Crystallization of classical multi-component plasmas

TL;DR

This paper introduces a semi-analytic method to calculate the phase transition properties of multi-component plasmas, enabling more efficient exploration of complex mixtures relevant to neutron star crusts.

Contribution

The authors extend existing fitting formulas to multi-component plasmas, providing a new approach to study phase transitions beyond previous simulation-based methods.

Findings

Accurately reproduces composition at half-freezing point within 10% of molecular dynamics results.

Enables exploration of phase diagrams for complex mixtures more efficiently than simulations.

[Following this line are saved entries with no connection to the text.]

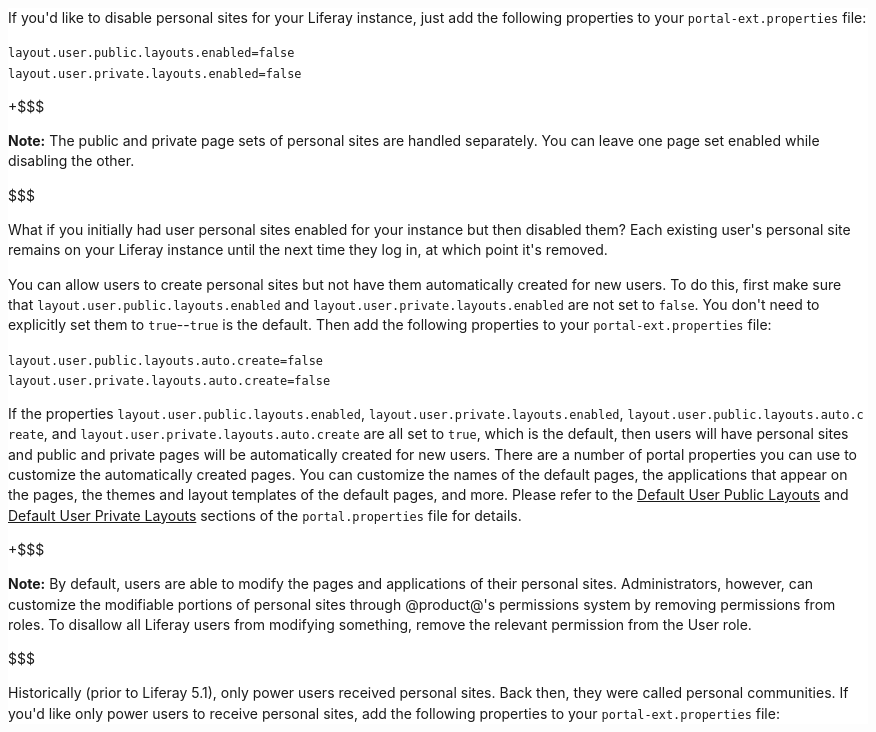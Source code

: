 If you'd like to disable personal sites for your Liferay instance, just add the
following properties to your `portal-ext.properties` file:

    layout.user.public.layouts.enabled=false
    layout.user.private.layouts.enabled=false

+$$$

**Note:** The public and private page sets of personal sites are handled
separately. You can leave one page set enabled while disabling the other.

$$$

What if you initially had user personal sites enabled for your instance but then
disabled them? Each existing user's personal site remains on your Liferay
instance until the next time they log in, at which point it's removed.

You can allow users to create personal sites but not have them automatically
created for new users. To do this, first make sure that
`layout.user.public.layouts.enabled` and `layout.user.private.layouts.enabled`
are not set to `false`. You don't need to explicitly set them to `true`--`true`
is the default. Then add the following properties to your
`portal-ext.properties` file:

    layout.user.public.layouts.auto.create=false
    layout.user.private.layouts.auto.create=false

If the properties `layout.user.public.layouts.enabled`,
`layout.user.private.layouts.enabled`, `layout.user.public.layouts.auto.create`,
and `layout.user.private.layouts.auto.create` are all set to `true`, which is
the default, then users will have personal sites and public and private pages
will be automatically created for new users. There are a number of portal
properties you can use to customize the automatically created pages. You can
customize the names of the default pages, the applications that appear on the pages,
the themes and layout templates of the default pages, and more. Please refer to
the
[Default User Public Layouts](@platform-ref@/7.0-latest/propertiesdoc/portal.properties.html#Default%20User%20Public%20Layouts)
and
[Default User Private Layouts](@platform-ref@/7.0-latest/propertiesdoc/portal.properties.html#Default%20User%20Private%20Layouts)
sections of the `portal.properties` file for details.

+$$$

**Note:** By default, users are able to modify the pages and applications of
their personal sites. Administrators, however, can customize the modifiable
portions of personal sites through @product@'s permissions system by removing
permissions from roles. To disallow all Liferay users from modifying something,
remove the relevant permission from the User role.

$$$

Historically (prior to Liferay 5.1), only power users received personal sites.
Back then, they were called personal communities. If you'd like only power users
to receive personal sites, add the following properties to your
`portal-ext.properties` file:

Provides insights into the liquid-solid boundary in accreting neutron stars.

Abstract

We develop a method for calculating the equilibrium properties of the liquid-solid phase transition in a classical, ideal, multi-component plasma. Our method is a semi-analytic calculation that relies on extending the accurate fitting formulae available for the one-, two-, and three-component plasmas to the case of a plasma with an arbitrary number of components. We compare our results to those of Horowitz, Berry, & Brown (Phys. Rev. E, 75, 066101, 2007), who use a molecular dynamics simulation to study the chemical properties of a 17-species mixture relevant to the ocean-crust boundary of an accreting neutron star, at the point where half the mixture has solidified. Given the same initial composition as Horowitz et al., we are able to reproduce to good accuracy both the liquid and solid compositions at the half-freezing point; we find abundances for most species within 10% of the simulation values. Our method allows the phase diagram of complex mixtures to be explored more thoroughly than possible with numerical simulations. We briefly discuss the implications for the nature of the liquid-solid boundary in accreting neutron stars.